No problem. The maximum on m3 is 9/8.

 

[Chestermiller]

In post#11:

I made only with the second method:
$$0=m_1gx-m_3g\left( \sqrt{L^2+x^2}-L \right)\quad\rightarrow \quad x=\frac{15}{8}L$$
What is the first method, the one you talk about in: "Write the potential energy in terms of that x. It would be much simpler. Square the equation and solve."
And another question about this equation. on the left side, the 0, is it the difference in potential energy between the initial and the other turning point's states or can it also be viewed as the kinetic energy which is 0 at the turning points?

Both.

 

[Karol]

Post #25:

The tensions acting on m2 are not m1g and m3g, as these masses are accelerating.

Post #27:

You do not need to solve any differential equation, only derive the expression for d2x/dt2. There will be a term proportional to (dx/dt)2, but it is zero at the turning point. Evaluate it at x=15/8 L.
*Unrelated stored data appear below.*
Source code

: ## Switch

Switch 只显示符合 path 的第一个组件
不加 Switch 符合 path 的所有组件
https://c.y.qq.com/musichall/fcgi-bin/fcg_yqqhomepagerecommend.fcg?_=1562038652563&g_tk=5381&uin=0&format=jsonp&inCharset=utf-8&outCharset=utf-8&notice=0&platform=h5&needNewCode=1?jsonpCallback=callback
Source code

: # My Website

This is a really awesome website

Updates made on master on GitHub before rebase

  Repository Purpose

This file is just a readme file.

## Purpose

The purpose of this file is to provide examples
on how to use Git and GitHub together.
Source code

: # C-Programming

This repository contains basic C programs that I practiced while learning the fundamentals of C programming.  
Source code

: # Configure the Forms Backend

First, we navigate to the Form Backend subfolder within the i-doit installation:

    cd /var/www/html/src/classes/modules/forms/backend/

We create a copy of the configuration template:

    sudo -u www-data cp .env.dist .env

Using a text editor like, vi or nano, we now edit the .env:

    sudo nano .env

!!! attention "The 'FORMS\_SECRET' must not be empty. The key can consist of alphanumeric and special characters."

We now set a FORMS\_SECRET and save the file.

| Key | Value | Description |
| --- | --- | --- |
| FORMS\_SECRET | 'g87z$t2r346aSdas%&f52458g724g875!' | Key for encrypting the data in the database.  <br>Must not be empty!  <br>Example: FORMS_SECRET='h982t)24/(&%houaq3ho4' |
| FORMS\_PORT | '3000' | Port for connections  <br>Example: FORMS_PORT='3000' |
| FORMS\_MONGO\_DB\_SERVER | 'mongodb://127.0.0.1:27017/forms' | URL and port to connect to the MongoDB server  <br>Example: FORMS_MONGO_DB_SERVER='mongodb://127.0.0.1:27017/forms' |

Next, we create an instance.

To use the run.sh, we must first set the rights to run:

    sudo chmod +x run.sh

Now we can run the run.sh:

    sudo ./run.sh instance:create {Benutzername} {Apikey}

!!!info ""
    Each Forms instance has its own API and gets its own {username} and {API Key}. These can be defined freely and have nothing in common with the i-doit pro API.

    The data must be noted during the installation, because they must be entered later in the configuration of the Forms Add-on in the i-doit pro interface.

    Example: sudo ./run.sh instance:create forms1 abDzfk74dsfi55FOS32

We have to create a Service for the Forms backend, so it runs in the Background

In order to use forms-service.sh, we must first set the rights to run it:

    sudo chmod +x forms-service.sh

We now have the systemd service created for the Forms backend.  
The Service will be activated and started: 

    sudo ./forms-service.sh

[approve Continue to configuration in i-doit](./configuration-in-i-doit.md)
$$m_1g-m_3g\frac{x}{\sqrt{L^2+x^2}}=(m_1+m_2)\frac{d^2x}{dt^2}+m_3\frac{x}{\sqrt{L^2+x^2}}\frac{d^2}{dt^2}\left(\sqrt{L^2+x^2}\right)$$
$$\rightarrow (m_1+m_2)\frac{d^2x}{dt^2}=m_1g-m_3g\frac{x}{\sqrt{L^2+x^2}}-m_3\frac{x}{\sqrt{L^2+x^2}}\left( \frac{x}{\sqrt{L^2+x^2}}\frac{d^2x}{dt^2}+\frac{L^2} {(L^2+x^2)^{3/2}}\left(\frac{dx}{dt}\right)^2 \right)$$
$\dot x=0$ at $x=\frac{15}{8}L$ so:
$$\left( m_1+m_2+m_3\frac{x^2}{L^2+x^2}\right)\ddot x=m_1g-m_3g\frac{x}{\sqrt{L^2+x^2}}$$
$$\left( 3+12+5\frac{3.52L^2}{L^2+3.52L^2}\right)\ddot x=3g-5g\frac{1.875L}{\sqrt{2.875L^2}}=-2.53g\quad\rightarrow\quad \ddot x=0.13g$$
I got, in post #22 0.12g, but ehild, which i quoted here, said it's not true since m₁ and m₃ are accelerating.
I don't understand why i can't simply take the forces at the turning point like i did in post #22. and indeed i get (almost, maybe it's a calculation error) the same result with the forces and from calculating $\ddot x$

 

[ehild]

$$\left( m_1+m_2+m_3\frac{x^2}{L^2+x^2}\right)\ddot x=m_1g-m_3g\frac{x}{\sqrt{L^2+x^2}}$$
$$\left( 3+12+5\frac{3.52L^2}{L^2+3.52L^2}\right)\ddot x=3g-5g\frac{1.875L}{\sqrt{2.875L^2}}=-2.53g\quad\rightarrow\quad \ddot x=0.13g$$

You made a calculation error. $$\sqrt{L^2+x^2}=\sqrt{4.52}$$

 

[Karol]

You made a calculation error.

$$\left( 3+12+5\frac{3.52L^2}{L^2+3.52L^2}\right)\ddot x=3g-5g\frac{1.875L}{\sqrt{4.52L^2}}=-1.41g\quad\rightarrow\quad \ddot x=0.005g$$
It's much smaller than 0.12g that i found using simply the forces of m₁ and m₃ as if they'r at rest. is it wrong to consider them at rest? when i calculate the acceleration of a mass attached to a spring in SHM i also take the spring's force at the turning points

 

[ehild]

$$\left( 3+12+5\frac{3.52L^2}{L^2+3.52L^2}\right)\ddot x=3g-5g\frac{1.875L}{\sqrt{4.52L^2}}=-1.41g\quad\rightarrow\quad \ddot x=0.005g$$
It's much smaller than 0.12g that i found using simply the forces of m₁ and m₃ as if they'r at rest. is it wrong to consider them at rest? when i calculate the acceleration of a mass attached to a spring in SHM i also take the spring's force at the turning points

The numerical result is wrong again, but it will be really less than 0.12g.
Remember, this motion is not SHM. Also you can not speak about the acceleration of the system, as the acceleration is different for m2 and m3.
In case of SHM, where is the acceleration maximal?

 

[Karol]

The numerical result is wrong again, but it will be really less than 0.12g.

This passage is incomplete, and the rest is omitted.